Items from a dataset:
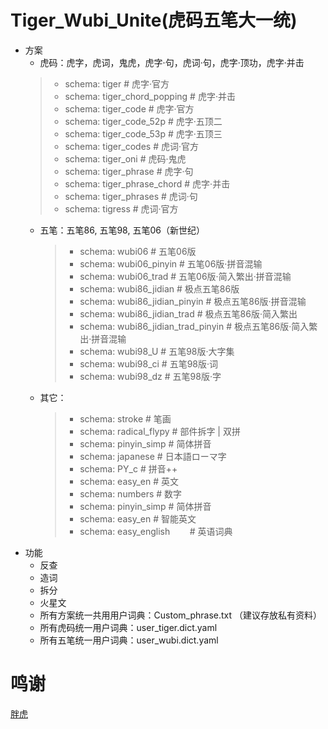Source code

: # Tiger_Wubi_Unite(虎码五笔大一统)  
- 方案
    - 虎码：虎字，虎词，鬼虎，虎字·句，虎词·句，虎字·顶功，虎字·并击
    > - schema: tiger					        # 虎字·官方
    > - schema: tiger_chord_popping		# 虎字·并击
    > - schema: tiger_code				    # 虎字·官方
    > - schema: tiger_code_52p			  # 虎字·五顶二
    > - schema: tiger_code_53p		  	# 虎字·五顶三
    > - schema: tiger_codes			      # 虎词·官方
    > - schema: tiger_oni			      	# 虎码·鬼虎
    > - schema: tiger_phrase		    	# 虎字·句
    > - schema: tiger_phrase_chord		# 虎字·并击
    > - schema: tiger_phrases		    	# 虎词·句
    > - schema: tigress			        	# 虎词·官方
  - 五笔：五笔86, 五笔98, 五笔06（新世纪）
    > - schema: wubi06				        # 五笔06版
    > - schema: wubi06_pinyin			    # 五笔06版·拼音混输
    > - schema: wubi06_trad				    # 五笔06版·简入繁出·拼音混输
    > - schema: wubi86_jidian			    # 极点五笔86版
    > - schema: wubi86_jidian_pinyin	# 极点五笔86版·拼音混输
    > - schema: wubi86_jidian_trad		# 极点五笔86版·简入繁出
    > - schema: wubi86_jidian_trad_pinyin	# 极点五笔86版·简入繁出·拼音混输
    > - schema: wubi98_U				      # 五笔98版·大字集
    > - schema: wubi98_ci				      # 五笔98版·词
    > - schema: wubi98_dz				      # 五笔98版·字
  - 其它：
    > - schema: stroke                # 笔画     
    > - schema: radical_flypy         # 部件拆字 | 双拼
    > - schema: pinyin_simp           # 简体拼音
    > - schema: japanese              # 日本語ローマ字
    > - schema: PY_c					        # 拼音++
    > - schema: easy_en				        # 英文
    > - schema: numbers				        # 数字
    > - schema: pinyin_simp			      # 简体拼音
    > - schema: easy_en               # 智能英文
    > - schema: easy_english          # 英语词典    
- 功能
  - 反查
  - 造词
  - 拆分
  - 火星文
  - 所有方案统一共用用户词典：Custom_phrase.txt （建议存放私有资料）
  - 所有虎码统一用户词典：user_tiger.dict.yaml
  - 所有五笔统一用户词典：user_wubi.dict.yaml

# 鸣谢
  [胖虎](https://github.com/rimeinn/rime-tiger)
    
    
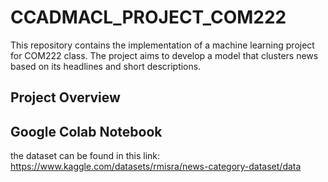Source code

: # CCADMACL_PROJECT_COM222
This repository contains the implementation of a machine learning project for COM222 class. The project aims to develop a model that clusters news based on its headlines and short descriptions.

## Project Overview

## Google Colab Notebook

the dataset can be found in this link:
https://www.kaggle.com/datasets/rmisra/news-category-dataset/data
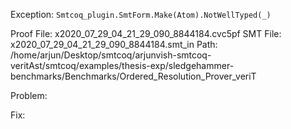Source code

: Exception: `Smtcoq_plugin.SmtForm.Make(Atom).NotWellTyped(_)`

Proof File: x2020_07_29_04_21_29_090_8844184.cvc5pf
SMT File: x2020_07_29_04_21_29_090_8844184.smt_in
Path: /home/arjun/Desktop/smtcoq/arjunvish-smtcoq-veritAst/smtcoq/examples/thesis-exp/sledgehammer-benchmarks/Benchmarks/Ordered_Resolution_Prover_veriT

Problem:

Fix:

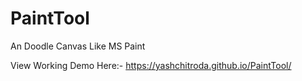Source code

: # PaintTool
An Doodle Canvas Like MS Paint
<br>
<p> View Working Demo Here:-
<a href="https://yashchitroda.github.io/PaintTool/">https://yashchitroda.github.io/PaintTool/</a></p>
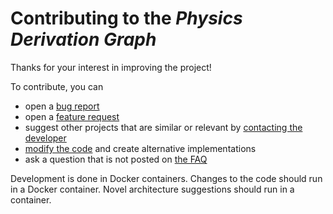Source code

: 
# Contributing to the _Physics Derivation Graph_

Thanks for your interest in improving the project!


To contribute, you can 
 * open a <a href="https://github.com/allofphysicsgraph/proofofconcept/issues/new?assignees=&labels=&template=bug_report.md&title=">bug report</a>
 * open a <a href="https://github.com/allofphysicsgraph/proofofconcept/issues/new?assignees=&labels=&template=feature_request.md&title=">feature request</a>
 * suggest other projects that are similar or relevant by <a href="http://derivationmap.net/faq?referrer=CONTRIBUTING#contact">contacting the developer</a>
 * [modify the code](https://github.com/allofphysicsgraph/proofofconcept/fork) and create alternative implementations
 * ask a question that is not posted on [the FAQ](https://allofphysicsgraph.github.io/proofofconcept/site/faq.html)

Development is done in Docker containers. Changes to the code should run in a Docker container. Novel architecture suggestions should run in a container.


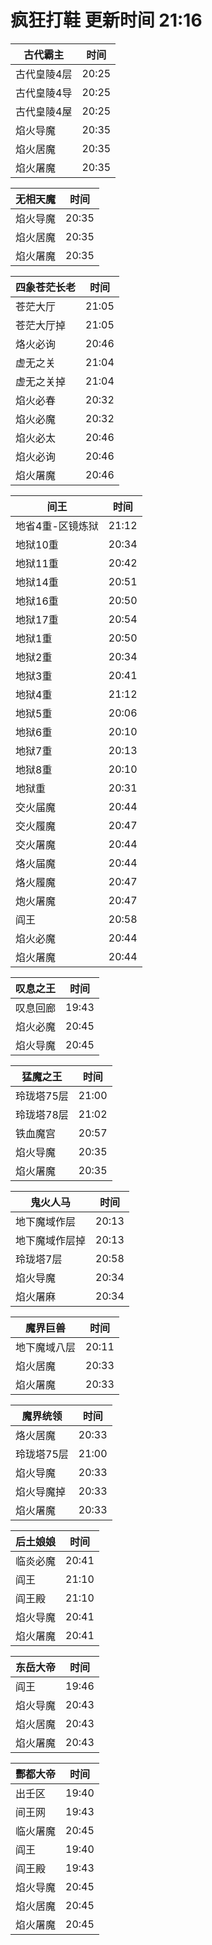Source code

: # 疯狂打鞋 更新时间 21:16

| 古代霸主   | 时间    |
|--------|-------|
| 古代皇陵4层 | 20:25 |
| 古代皇陵4导 | 20:25 |
| 古代皇陵4屋 | 20:25 |
| 焰火导魔 | 20:35 |
| 焰火居魔 | 20:35 |
| 焰火屠魔 | 20:35 |

| 无相天魔   | 时间    |
|--------|-------|
| 焰火导魔 | 20:35 |
| 焰火居魔 | 20:35 |
| 焰火屠魔 | 20:35 |

| 四象苍茫长老   | 时间    |
|--------|-------|
| 苍茫大厅 | 21:05 |
| 苍茫大厅掉 | 21:05 |
| 烙火必询 | 20:46 |
| 虚无之关 | 21:04 |
| 虚无之关掉 | 21:04 |
| 焰火必春 | 20:32 |
| 焰火必魔 | 20:32 |
| 焰火必太 | 20:46 |
| 焰火必询 | 20:46 |
| 焰火屠魔 | 20:46 |

| 间王   | 时间    |
|--------|-------|
| 地省4重-区镜炼狱 | 21:12 |
| 地狱10重 | 20:34 |
| 地狱11重 | 20:42 |
| 地狱14重 | 20:51 |
| 地狱16重 | 20:50 |
| 地狱17重 | 20:54 |
| 地狱1重 | 20:50 |
| 地狱2重 | 20:34 |
| 地狱3重 | 20:41 |
| 地狱4重 | 21:12 |
| 地狱5重 | 20:06 |
| 地狱6重 | 20:10 |
| 地狱7重 | 20:13 |
| 地狱8重 | 20:10 |
| 地狱重 | 20:31 |
| 交火届魔 | 20:44 |
| 交火履魔 | 20:47 |
| 交火屠魔 | 20:44 |
| 烙火届魔 | 20:44 |
| 烙火履魔 | 20:47 |
| 炮火屠魔 | 20:47 |
| 阎王 | 20:58 |
| 焰火必魔 | 20:44 |
| 焰火屠魔 | 20:44 |

| 叹息之王   | 时间    |
|--------|-------|
| 叹息回廊 | 19:43 |
| 焰火必魔 | 20:45 |
| 焰火导魔 | 20:45 |

| 猛魔之王   | 时间    |
|--------|-------|
| 玲珑塔75层 | 21:00 |
| 玲珑塔78层 | 21:02 |
| 铁血魔宫 | 20:57 |
| 焰火导魔 | 20:35 |
| 焰火屠魔 | 20:35 |

| 鬼火人马   | 时间    |
|--------|-------|
| 地下魔域作层 | 20:13 |
| 地下魔域作层掉 | 20:13 |
| 玲珑塔7层 | 20:58 |
| 焰火导魔 | 20:34 |
| 焰火屠麻 | 20:34 |

| 魔界巨兽   | 时间    |
|--------|-------|
| 地下魔域八层 | 20:11 |
| 焰火居魔 | 20:33 |
| 焰火屠魔 | 20:33 |

| 魔界统领   | 时间    |
|--------|-------|
| 烙火居魔 | 20:33 |
| 玲珑塔75层 | 21:00 |
| 焰火导魔 | 20:33 |
| 焰火导魔掉 | 20:33 |
| 焰火屠魔 | 20:33 |

| 后土娘娘   | 时间    |
|--------|-------|
| 临炎必魔 | 20:41 |
| 阎王 | 21:10 |
| 阎王殿 | 21:10 |
| 焰火导魔 | 20:41 |
| 焰火屠魔 | 20:41 |

| 东岳大帝   | 时间    |
|--------|-------|
| 阎王 | 19:46 |
| 焰火导魔 | 20:43 |
| 焰火居魔 | 20:43 |
| 焰火屠魔 | 20:43 |

| 酆都大帝   | 时间    |
|--------|-------|
| 出壬区 | 19:40 |
| 间王网 | 19:43 |
| 临火屠魔 | 20:45 |
| 阎王 | 19:40 |
| 阎王殿 | 19:43 |
| 焰火导魔 | 20:45 |
| 焰火居魔 | 20:45 |
| 焰火屠魔 | 20:45 |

**Directions for this task**:
Your job is to return all lines above that hold the word "news".

**Task solution**:
This repository contains the implementation of a machine learning project for COM222 class. The project aims to develop a model that clusters news based on its headlines and short descriptions.
https://www.kaggle.com/datasets/rmisra/news-category-dataset/data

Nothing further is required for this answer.